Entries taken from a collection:
┄┄┄┄┄┄

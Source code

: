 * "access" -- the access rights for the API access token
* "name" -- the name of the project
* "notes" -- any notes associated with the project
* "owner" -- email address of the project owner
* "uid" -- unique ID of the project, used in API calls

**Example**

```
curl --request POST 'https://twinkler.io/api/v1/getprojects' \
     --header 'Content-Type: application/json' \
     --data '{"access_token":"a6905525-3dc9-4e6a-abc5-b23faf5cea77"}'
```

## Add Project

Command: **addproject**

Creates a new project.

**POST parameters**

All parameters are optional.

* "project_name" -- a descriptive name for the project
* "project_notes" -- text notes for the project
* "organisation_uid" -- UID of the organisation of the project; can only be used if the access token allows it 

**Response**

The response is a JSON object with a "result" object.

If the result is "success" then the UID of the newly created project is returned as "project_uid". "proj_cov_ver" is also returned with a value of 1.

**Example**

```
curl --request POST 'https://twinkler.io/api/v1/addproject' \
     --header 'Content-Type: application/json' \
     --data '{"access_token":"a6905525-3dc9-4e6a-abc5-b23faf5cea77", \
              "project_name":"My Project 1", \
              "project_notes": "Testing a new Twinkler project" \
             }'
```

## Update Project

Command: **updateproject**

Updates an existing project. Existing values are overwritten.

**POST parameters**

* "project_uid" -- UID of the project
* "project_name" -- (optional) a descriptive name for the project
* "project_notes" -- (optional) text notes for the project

┄┄┄┄┄┄

= Problem to work on =
Which lines above hold the word "data"? Copy each of them.

= Final answer =
     --data '{"access_token":"a6905525-3dc9-4e6a-abc5-b23faf5cea77"}'
     --data '{"access_token":"a6905525-3dc9-4e6a-abc5-b23faf5cea77", \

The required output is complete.